Then one day while takin a dump, perusing my new Easyriders magazine, (they were still pretty much a biker's rag at that time) I came across an ad for a poster that read "Own an American Classic", the poster was of Captain America, the world famous chopper from Easy Rider…(that's a cult film from a.d.1969 about two friends searching for America, and Life in general, for all yuppies, rubbies, youngsters, and all billet/factory chrome laden garbage barge ridin uninformed wannabes, gee I shouldas, and wish I couldas that went HUH ? at the mention of the title of the film.) That poster ad jumped up and slapped me in the face just as sure as if it was my ex-old lady.
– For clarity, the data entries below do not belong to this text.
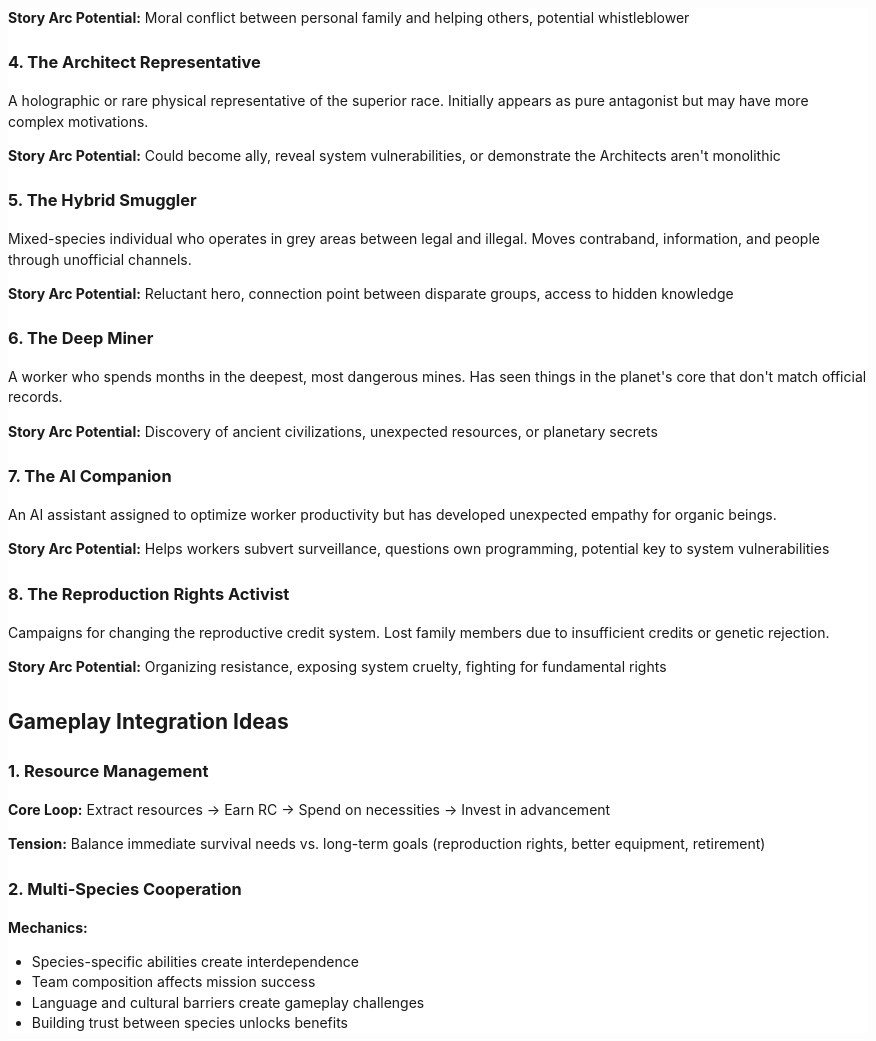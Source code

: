 **Story Arc Potential:** Moral conflict between personal family and helping others, potential whistleblower

### 4. The Architect Representative
A holographic or rare physical representative of the superior race. Initially appears as pure antagonist but may have more complex motivations.

**Story Arc Potential:** Could become ally, reveal system vulnerabilities, or demonstrate the Architects aren't monolithic

### 5. The Hybrid Smuggler
Mixed-species individual who operates in grey areas between legal and illegal. Moves contraband, information, and people through unofficial channels.

**Story Arc Potential:** Reluctant hero, connection point between disparate groups, access to hidden knowledge

### 6. The Deep Miner
A worker who spends months in the deepest, most dangerous mines. Has seen things in the planet's core that don't match official records.

**Story Arc Potential:** Discovery of ancient civilizations, unexpected resources, or planetary secrets

### 7. The AI Companion
An AI assistant assigned to optimize worker productivity but has developed unexpected empathy for organic beings.

**Story Arc Potential:** Helps workers subvert surveillance, questions own programming, potential key to system vulnerabilities

### 8. The Reproduction Rights Activist
Campaigns for changing the reproductive credit system. Lost family members due to insufficient credits or genetic rejection.

**Story Arc Potential:** Organizing resistance, exposing system cruelty, fighting for fundamental rights

## Gameplay Integration Ideas

### 1. Resource Management
**Core Loop:** Extract resources → Earn RC → Spend on necessities → Invest in advancement

**Tension:** Balance immediate survival needs vs. long-term goals (reproduction rights, better equipment, retirement)

### 2. Multi-Species Cooperation
**Mechanics:** 
- Species-specific abilities create interdependence
- Team composition affects mission success
- Language and cultural barriers create gameplay challenges
- Building trust between species unlocks benefits
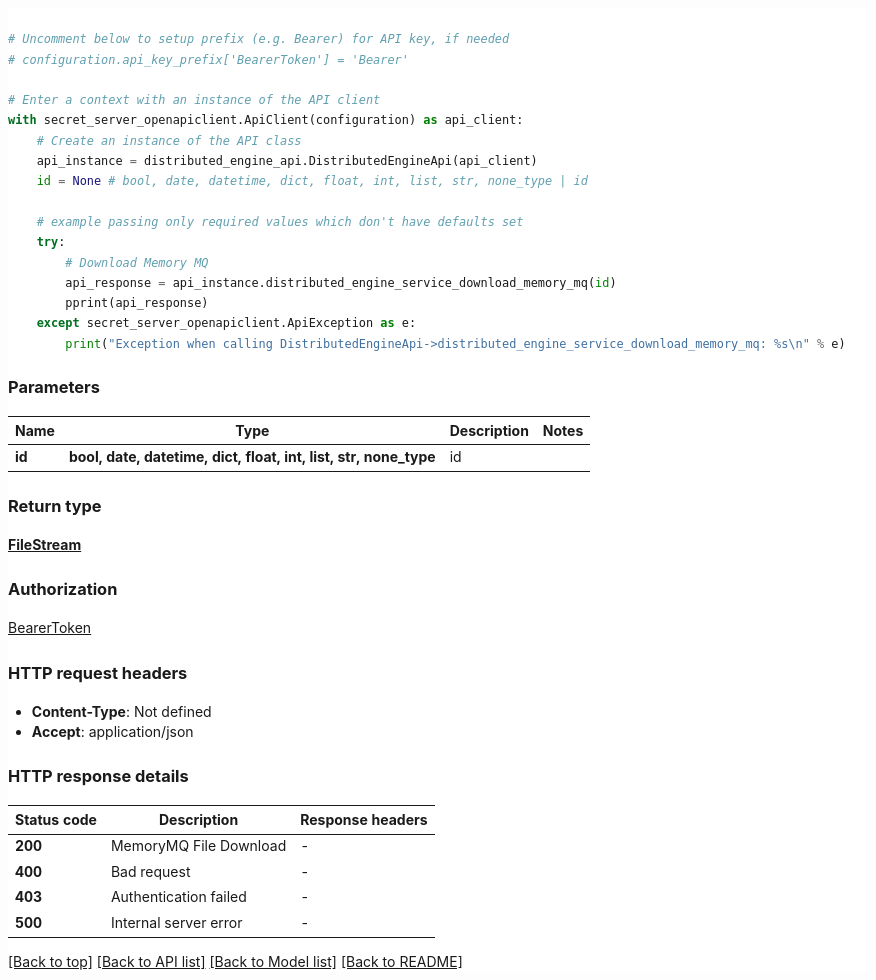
 ```python

# Uncomment below to setup prefix (e.g. Bearer) for API key, if needed
# configuration.api_key_prefix['BearerToken'] = 'Bearer'

# Enter a context with an instance of the API client
with secret_server_openapiclient.ApiClient(configuration) as api_client:
    # Create an instance of the API class
    api_instance = distributed_engine_api.DistributedEngineApi(api_client)
    id = None # bool, date, datetime, dict, float, int, list, str, none_type | id

    # example passing only required values which don't have defaults set
    try:
        # Download Memory MQ
        api_response = api_instance.distributed_engine_service_download_memory_mq(id)
        pprint(api_response)
    except secret_server_openapiclient.ApiException as e:
        print("Exception when calling DistributedEngineApi->distributed_engine_service_download_memory_mq: %s\n" % e)
```


### Parameters

Name | Type | Description  | Notes
------------- | ------------- | ------------- | -------------
 **id** | **bool, date, datetime, dict, float, int, list, str, none_type**| id |

### Return type

[**FileStream**](FileStream.md)

### Authorization

[BearerToken](../README.md#BearerToken)

### HTTP request headers

 - **Content-Type**: Not defined
 - **Accept**: application/json


### HTTP response details

| Status code | Description | Response headers |
|-------------|-------------|------------------|
**200** | MemoryMQ File Download |  -  |
**400** | Bad request |  -  |
**403** | Authentication failed |  -  |
**500** | Internal server error |  -  |

[[Back to top]](#) [[Back to API list]](../README.md#documentation-for-api-endpoints) [[Back to Model list]](../README.md#documentation-for-models) [[Back to README]](../README.md)
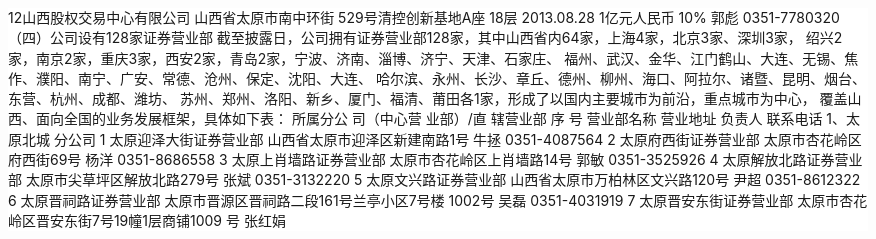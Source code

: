 12山西股权交易中心有限公司
山西省太原市南中环街
529号清控创新基地A座
18层
2013.08.28
1亿元人民币
10%
郭彪
0351-7780320
（四）公司设有128家证券营业部
截至披露日，公司拥有证券营业部128家，其中山西省内64家，上海4家，北京3家、深圳3家，
绍兴2家，南京2家，重庆3家，西安2家，青岛2家，宁波、济南、淄博、济宁、天津、石家庄、
福州、武汉、金华、江门鹤山、大连、无锡、焦作、濮阳、南宁、广安、常德、沧州、保定、沈阳、大连、
哈尔滨、永州、长沙、章丘、德州、柳州、海口、阿拉尔、诸暨、昆明、烟台、东营、杭州、成都、潍坊、
苏州、郑州、洛阳、新乡、厦门、福清、莆田各1家，形成了以国内主要城市为前沿，重点城市为中心，
覆盖山西、面向全国的业务发展框架，具体如下表：
所属分公
司（中心营
业部）/直
辖营业部
序
号
营业部名称
营业地址
负责人
联系电话
1、太原北城
分公司
1
太原迎泽大街证券营业部
山西省太原市迎泽区新建南路1号
牛拯
0351-4087564
2
太原府西街证券营业部
太原市杏花岭区府西街69号
杨洋
0351-8686558
3
太原上肖墙路证券营业部
太原市杏花岭区上肖墙路14号
郭敏
0351-3525926
4
太原解放北路证券营业部
太原市尖草坪区解放北路279号
张斌
0351-3132220
5
太原文兴路证券营业部
山西省太原市万柏林区文兴路120号
尹超
0351-8612322
6
太原晋祠路证券营业部
太原市晋源区晋祠路二段161号兰亭小区7号楼
1002号
吴磊
0351-4031919
7
太原晋安东街证券营业部
太原市杏花岭区晋安东街7号19幢1层商铺1009
号
张红娟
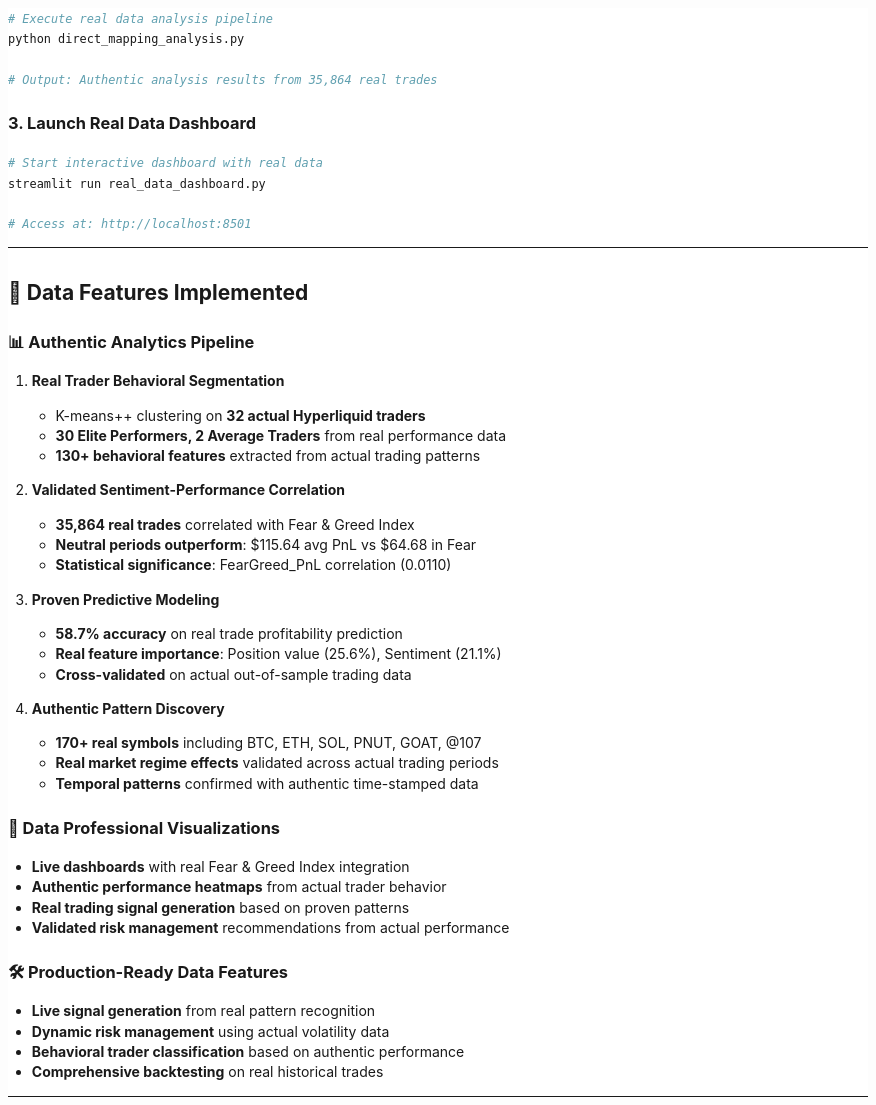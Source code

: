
 ```bash
# Execute real data analysis pipeline
python direct_mapping_analysis.py

# Output: Authentic analysis results from 35,864 real trades
```

### 3. Launch Real Data Dashboard

```bash
# Start interactive dashboard with real data
streamlit run real_data_dashboard.py

# Access at: http://localhost:8501
```

---

## 🎯 Data Features Implemented

### 📊 Authentic Analytics Pipeline

1. **Real Trader Behavioral Segmentation**
   - K-means++ clustering on **32 actual Hyperliquid traders**
   - **30 Elite Performers, 2 Average Traders** from real performance data
   - **130+ behavioral features** extracted from actual trading patterns

2. **Validated Sentiment-Performance Correlation**
   - **35,864 real trades** correlated with Fear & Greed Index
   - **Neutral periods outperform**: $115.64 avg PnL vs $64.68 in Fear
   - **Statistical significance**: FearGreed_PnL correlation (0.0110)

3. **Proven Predictive Modeling**
   - **58.7% accuracy** on real trade profitability prediction
   - **Real feature importance**: Position value (25.6%), Sentiment (21.1%)
   - **Cross-validated** on actual out-of-sample trading data

4. **Authentic Pattern Discovery**
   - **170+ real symbols** including BTC, ETH, SOL, PNUT, GOAT, @107
   - **Real market regime effects** validated across actual trading periods
   - **Temporal patterns** confirmed with authentic time-stamped data

### 🎨 Data Professional Visualizations

- **Live dashboards** with real Fear & Greed Index integration
- **Authentic performance heatmaps** from actual trader behavior
- **Real trading signal generation** based on proven patterns
- **Validated risk management** recommendations from actual performance

### 🛠️ Production-Ready Data Features

- **Live signal generation** from real pattern recognition
- **Dynamic risk management** using actual volatility data
- **Behavioral trader classification** based on authentic performance
- **Comprehensive backtesting** on real historical trades

---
I decided at that moment that that was exactly what I wanted to build. It was low, sleek, radical, and completely overstated. In other words, to quote my good friend Will Whaler, "PERFECT!" Although it wouldn't be an original work, I knew right then that was what I HAD to put together, and I started that day.

    I sat down and began to write down what I wanted in the way of specifics on this bike, and came up with some pretty interesting and ambitious items. For openers, I decided that I was going to put up something I could ride on a pretty regular basis, so safety was immediately an issue. I've ridden plenty of bikes with empty spools on the front, but it ain't nineteen seventy one any more, and front brakes are sixty to seventy percent of your stopping power, so the first "accessory" I decided on was a disc front brake. Least I could do.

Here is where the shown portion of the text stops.